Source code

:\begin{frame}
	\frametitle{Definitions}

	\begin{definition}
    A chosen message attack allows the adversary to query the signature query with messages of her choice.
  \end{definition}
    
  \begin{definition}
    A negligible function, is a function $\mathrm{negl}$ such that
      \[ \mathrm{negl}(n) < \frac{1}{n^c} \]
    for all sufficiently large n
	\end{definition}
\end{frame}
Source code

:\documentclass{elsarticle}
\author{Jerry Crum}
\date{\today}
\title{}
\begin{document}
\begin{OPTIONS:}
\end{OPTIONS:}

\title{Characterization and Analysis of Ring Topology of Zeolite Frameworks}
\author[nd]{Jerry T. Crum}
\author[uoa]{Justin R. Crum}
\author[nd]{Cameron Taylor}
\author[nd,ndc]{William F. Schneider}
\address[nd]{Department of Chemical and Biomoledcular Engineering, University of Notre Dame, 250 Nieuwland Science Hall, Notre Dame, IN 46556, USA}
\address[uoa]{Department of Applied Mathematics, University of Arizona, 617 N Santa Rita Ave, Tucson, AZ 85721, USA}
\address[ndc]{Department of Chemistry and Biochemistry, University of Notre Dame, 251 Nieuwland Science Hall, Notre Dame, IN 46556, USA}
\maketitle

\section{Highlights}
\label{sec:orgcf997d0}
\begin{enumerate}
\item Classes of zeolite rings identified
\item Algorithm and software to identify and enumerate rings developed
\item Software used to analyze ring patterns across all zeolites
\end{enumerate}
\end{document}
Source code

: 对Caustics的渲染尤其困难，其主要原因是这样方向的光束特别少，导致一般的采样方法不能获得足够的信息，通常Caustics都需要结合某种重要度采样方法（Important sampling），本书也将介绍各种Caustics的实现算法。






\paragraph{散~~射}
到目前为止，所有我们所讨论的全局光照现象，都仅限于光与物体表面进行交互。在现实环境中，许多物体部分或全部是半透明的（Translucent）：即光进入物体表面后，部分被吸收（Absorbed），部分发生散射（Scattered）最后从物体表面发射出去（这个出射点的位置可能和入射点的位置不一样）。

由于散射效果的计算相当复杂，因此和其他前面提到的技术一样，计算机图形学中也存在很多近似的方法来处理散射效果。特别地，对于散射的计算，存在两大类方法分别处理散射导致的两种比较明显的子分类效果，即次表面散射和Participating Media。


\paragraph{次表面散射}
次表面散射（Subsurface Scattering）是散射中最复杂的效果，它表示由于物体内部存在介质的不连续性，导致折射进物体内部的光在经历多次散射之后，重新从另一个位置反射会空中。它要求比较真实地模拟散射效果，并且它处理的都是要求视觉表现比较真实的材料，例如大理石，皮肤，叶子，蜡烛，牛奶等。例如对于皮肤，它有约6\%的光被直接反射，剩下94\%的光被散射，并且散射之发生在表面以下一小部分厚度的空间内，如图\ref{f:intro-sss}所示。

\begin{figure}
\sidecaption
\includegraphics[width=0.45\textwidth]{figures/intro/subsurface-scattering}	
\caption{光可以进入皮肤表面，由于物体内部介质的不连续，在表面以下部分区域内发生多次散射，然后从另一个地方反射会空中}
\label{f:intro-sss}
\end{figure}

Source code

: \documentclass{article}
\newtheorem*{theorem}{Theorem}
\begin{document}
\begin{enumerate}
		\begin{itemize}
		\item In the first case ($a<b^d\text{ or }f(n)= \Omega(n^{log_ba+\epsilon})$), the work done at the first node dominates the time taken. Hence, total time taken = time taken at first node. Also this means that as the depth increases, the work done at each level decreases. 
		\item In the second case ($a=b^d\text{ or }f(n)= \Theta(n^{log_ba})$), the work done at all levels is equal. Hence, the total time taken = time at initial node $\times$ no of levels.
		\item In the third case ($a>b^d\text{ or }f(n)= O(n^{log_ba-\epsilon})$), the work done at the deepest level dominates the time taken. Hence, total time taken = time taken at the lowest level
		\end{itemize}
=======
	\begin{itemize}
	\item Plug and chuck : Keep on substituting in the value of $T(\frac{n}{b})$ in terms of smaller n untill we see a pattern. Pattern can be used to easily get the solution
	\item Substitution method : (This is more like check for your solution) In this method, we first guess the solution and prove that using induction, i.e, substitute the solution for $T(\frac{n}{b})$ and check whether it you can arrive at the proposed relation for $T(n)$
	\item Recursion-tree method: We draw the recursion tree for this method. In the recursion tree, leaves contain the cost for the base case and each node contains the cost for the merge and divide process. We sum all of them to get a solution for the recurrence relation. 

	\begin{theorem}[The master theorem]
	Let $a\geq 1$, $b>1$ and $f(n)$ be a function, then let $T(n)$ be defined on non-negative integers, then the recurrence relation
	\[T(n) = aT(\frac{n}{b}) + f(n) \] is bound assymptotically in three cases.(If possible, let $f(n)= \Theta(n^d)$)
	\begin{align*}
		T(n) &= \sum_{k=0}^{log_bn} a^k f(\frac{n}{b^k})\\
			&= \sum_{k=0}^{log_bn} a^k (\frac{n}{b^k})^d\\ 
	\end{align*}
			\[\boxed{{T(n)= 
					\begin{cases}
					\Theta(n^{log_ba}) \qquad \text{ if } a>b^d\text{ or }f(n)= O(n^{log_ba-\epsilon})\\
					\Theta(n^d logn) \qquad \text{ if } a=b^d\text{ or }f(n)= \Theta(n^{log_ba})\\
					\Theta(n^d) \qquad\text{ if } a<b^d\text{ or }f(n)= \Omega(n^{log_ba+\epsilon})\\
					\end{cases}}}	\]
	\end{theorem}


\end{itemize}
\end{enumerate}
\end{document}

### WHAT IS BEING ASKED
With nothing omitted, set down all of the records again.

### ANSWER SPACE
Source code

:\begin{frame}
	\frametitle{Definitions}

	\begin{definition}
    A chosen message attack allows the adversary to query the signature query with messages of her choice.
  \end{definition}
    
  \begin{definition}
    A negligible function, is a function $\mathrm{negl}$ such that
      \[ \mathrm{negl}(n) < \frac{1}{n^c} \]
    for all sufficiently large n
	\end{definition}
\end{frame}
Source code

:\documentclass{elsarticle}
\author{Jerry Crum}
\date{\today}
\title{}
\begin{document}
\begin{OPTIONS:}
\end{OPTIONS:}

\title{Characterization and Analysis of Ring Topology of Zeolite Frameworks}
\author[nd]{Jerry T. Crum}
\author[uoa]{Justin R. Crum}
\author[nd]{Cameron Taylor}
\author[nd,ndc]{William F. Schneider}
\address[nd]{Department of Chemical and Biomoledcular Engineering, University of Notre Dame, 250 Nieuwland Science Hall, Notre Dame, IN 46556, USA}
\address[uoa]{Department of Applied Mathematics, University of Arizona, 617 N Santa Rita Ave, Tucson, AZ 85721, USA}
\address[ndc]{Department of Chemistry and Biochemistry, University of Notre Dame, 251 Nieuwland Science Hall, Notre Dame, IN 46556, USA}
\maketitle

\section{Highlights}
\label{sec:orgcf997d0}
\begin{enumerate}
\item Classes of zeolite rings identified
\item Algorithm and software to identify and enumerate rings developed
\item Software used to analyze ring patterns across all zeolites
\end{enumerate}
\end{document}
Source code

: 对Caustics的渲染尤其困难，其主要原因是这样方向的光束特别少，导致一般的采样方法不能获得足够的信息，通常Caustics都需要结合某种重要度采样方法（Important sampling），本书也将介绍各种Caustics的实现算法。






\paragraph{散~~射}
到目前为止，所有我们所讨论的全局光照现象，都仅限于光与物体表面进行交互。在现实环境中，许多物体部分或全部是半透明的（Translucent）：即光进入物体表面后，部分被吸收（Absorbed），部分发生散射（Scattered）最后从物体表面发射出去（这个出射点的位置可能和入射点的位置不一样）。

由于散射效果的计算相当复杂，因此和其他前面提到的技术一样，计算机图形学中也存在很多近似的方法来处理散射效果。特别地，对于散射的计算，存在两大类方法分别处理散射导致的两种比较明显的子分类效果，即次表面散射和Participating Media。


\paragraph{次表面散射}
次表面散射（Subsurface Scattering）是散射中最复杂的效果，它表示由于物体内部存在介质的不连续性，导致折射进物体内部的光在经历多次散射之后，重新从另一个位置反射会空中。它要求比较真实地模拟散射效果，并且它处理的都是要求视觉表现比较真实的材料，例如大理石，皮肤，叶子，蜡烛，牛奶等。例如对于皮肤，它有约6\%的光被直接反射，剩下94\%的光被散射，并且散射之发生在表面以下一小部分厚度的空间内，如图\ref{f:intro-sss}所示。

\begin{figure}
\sidecaption
\includegraphics[width=0.45\textwidth]{figures/intro/subsurface-scattering}	
\caption{光可以进入皮肤表面，由于物体内部介质的不连续，在表面以下部分区域内发生多次散射，然后从另一个地方反射会空中}
\label{f:intro-sss}
\end{figure}

Source code

: \documentclass{article}
\newtheorem*{theorem}{Theorem}
\begin{document}
\begin{enumerate}
		\begin{itemize}
		\item In the first case ($a<b^d\text{ or }f(n)= \Omega(n^{log_ba+\epsilon})$), the work done at the first node dominates the time taken. Hence, total time taken = time taken at first node. Also this means that as the depth increases, the work done at each level decreases. 
		\item In the second case ($a=b^d\text{ or }f(n)= \Theta(n^{log_ba})$), the work done at all levels is equal. Hence, the total time taken = time at initial node $\times$ no of levels.
		\item In the third case ($a>b^d\text{ or }f(n)= O(n^{log_ba-\epsilon})$), the work done at the deepest level dominates the time taken. Hence, total time taken = time taken at the lowest level
		\end{itemize}
=======
	\begin{itemize}
	\item Plug and chuck : Keep on substituting in the value of $T(\frac{n}{b})$ in terms of smaller n untill we see a pattern. Pattern can be used to easily get the solution
	\item Substitution method : (This is more like check for your solution) In this method, we first guess the solution and prove that using induction, i.e, substitute the solution for $T(\frac{n}{b})$ and check whether it you can arrive at the proposed relation for $T(n)$
	\item Recursion-tree method: We draw the recursion tree for this method. In the recursion tree, leaves contain the cost for the base case and each node contains the cost for the merge and divide process. We sum all of them to get a solution for the recurrence relation. 

	\begin{theorem}[The master theorem]
	Let $a\geq 1$, $b>1$ and $f(n)$ be a function, then let $T(n)$ be defined on non-negative integers, then the recurrence relation
	\[T(n) = aT(\frac{n}{b}) + f(n) \] is bound assymptotically in three cases.(If possible, let $f(n)= \Theta(n^d)$)
	\begin{align*}
		T(n) &= \sum_{k=0}^{log_bn} a^k f(\frac{n}{b^k})\\
			&= \sum_{k=0}^{log_bn} a^k (\frac{n}{b^k})^d\\ 
	\end{align*}
			\[\boxed{{T(n)= 
					\begin{cases}
					\Theta(n^{log_ba}) \qquad \text{ if } a>b^d\text{ or }f(n)= O(n^{log_ba-\epsilon})\\
					\Theta(n^d logn) \qquad \text{ if } a=b^d\text{ or }f(n)= \Theta(n^{log_ba})\\
					\Theta(n^d) \qquad\text{ if } a<b^d\text{ or }f(n)= \Omega(n^{log_ba+\epsilon})\\
					\end{cases}}}	\]
	\end{theorem}


\end{itemize}
\end{enumerate}
\end{document}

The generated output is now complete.